# Do You Adjust the Polepiece Screws in Your Pickups?



## ampaholic (Sep 19, 2006)

I'm not sure this is in the right forum section but I'm curious as to how many people tweak the pole piece screws in their humbucker/P90 pickups?
Is everybody doing it or do they rarely get touched?


----------



## Guest (Sep 10, 2018)




----------



## Ronbeast (Nov 11, 2008)

I rarely adjust the slugs on the pickup. I use the height adjustment screws all the time, but very rarely touch the individual pole pieces.


----------



## greco (Jul 15, 2007)

I do it to balance the output on my strings. I raise the wound "G" and the high "E" and drop the "B", low "E" and "A" a bit. Similar to the pic below.
This is Herb Ellis's 1953 ES 175


----------



## Boogieman (Apr 6, 2009)

Whenever I install a HB pickup (or a new guitar with HB pickups), I would adjust the pole pieces for even output. I would also use the height adjustment screws to match the volume with the other pickup. Pretty much set and forget from then on, unless I wanted to play with different string gauges. 

Not sure if this makes a difference, but I always make these HB adjustments with the guitar plugged straight to a clean sounding amp.


----------



## mhammer (Nov 30, 2007)

Part of the reason why the adjustable screws are there is to adapt to both string gauge and fingerboard radius. Some fingerboards (and their corresponding bridges) are flatter than others. Some strings are louder than others.

Did Herb Ellis adjust his pickup screws after he came home drunk one night? Or after mistakenly putting on an acoustic guitar string to replace a broken electric one?


----------



## ampaholic (Sep 19, 2006)

Like the video that laristotle added I thought the rule of thumb is to match the fretboard radius and then maybe tweak to taste from there.


----------



## Guest (Sep 10, 2018)

Is there a difference between adjusting the whole pickup up or down vs the pole pieces up or down? I get that the individual screws allow individual adjustments, but does adjusting the screws do something different than adjusting the pickup height?


----------



## greco (Jul 15, 2007)

mhammer said:


> Did Herb Ellis adjust his pickup screws after he came home drunk one night? Or after mistakenly putting on an acoustic guitar string to replace a broken electric one?

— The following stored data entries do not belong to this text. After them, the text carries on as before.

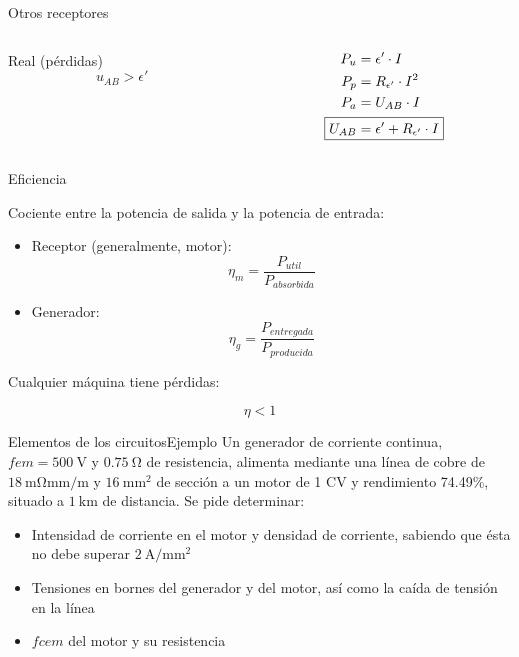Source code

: \documentclass[aspectratio=169, xcolor={usenames,svgnames,dvipsnames}]{beamer}
\begin{document}
\begin{frame}{Otros receptores}
\begin{columns}
\begin{column}{0.3\columnwidth}
\begin{center}
\alert{Real} (pérdidas)
\begin{equation*}
    u_{AB}>\epsilon'
\end{equation*}
\end{center}
\end{column}
\begin{column}{0.4\columnwidth}
\begin{align*}
    P_u&=\epsilon'\cdot I\\
    P_p&=R_{\epsilon'}\cdot I^2\\
    P_a&=U_{AB}\cdot I\\
    \Aboxed{U_{AB}&=\epsilon'+R_{\epsilon'}\cdot I}
\end{align*}
\end{column}
\end{columns}
\end{frame}

\begin{frame}{Eficiencia}

Cociente entre la potencia de salida y la potencia de entrada:
\begin{itemize}
    \item Receptor (generalmente, motor):
\begin{equation*}
  \eta_m = \frac{P_{util}}{P_{absorbida}}
\end{equation*}

\item Generador:
\begin{equation*}
  \eta_g = \frac{P_{entregada}}{P_{producida}}
\end{equation*}
\end{itemize}




Cualquier máquina tiene pérdidas:

\begin{equation*}
  \boxed{\eta < 1}
\end{equation*}
\end{frame}

\begin{frame}{Elementos de los circuitos}{Ejemplo}
Un generador de corriente continua, $fem=\SI{500}{\volt}$ y $\SI{0.75}{\ohm}$ de resistencia, alimenta mediante una línea de cobre de $\SI{18}{\milli\ohm\milli\meter\per\meter}$ y $\SI{16}{\milli\meter\squared}$ de sección a un motor de 1 CV y rendimiento 74.49\%, situado a $\SI{1}{\kilo\meter}$ de distancia. Se pide determinar:
	    \begin{itemize}
	        \item Intensidad de corriente en el motor y densidad de corriente, sabiendo que ésta no debe superar $\SI{2}{\ampere/ \milli\meter\squared}$
	        \item Tensiones en bornes del generador y del motor, así como la caída de tensión en la línea
	        \item $fcem$ del motor y su resistencia
	    \end{itemize}
\end{frame}
\end{document}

I don't know but it seemed to work well for him. I know of others that also do this.


----------



## zerorez (Jul 4, 2008)

I thought there was a interview that I once read a few years ago with Seth Lover, he mentioned the screws were more of a cosmetic look to the design of a PAF, and raising and lowering individual screws had no effect to the overall magnetic field and output of a PAF humbucker?


----------



## Wardo (Feb 5, 2010)

Player99 said:


> Is there a difference between adjusting the whole pickup up or down vs the pole pieces up or down? I get that the individual screws allow individual adjustments, but does adjusting the screws do something different than adjusting the pickup height?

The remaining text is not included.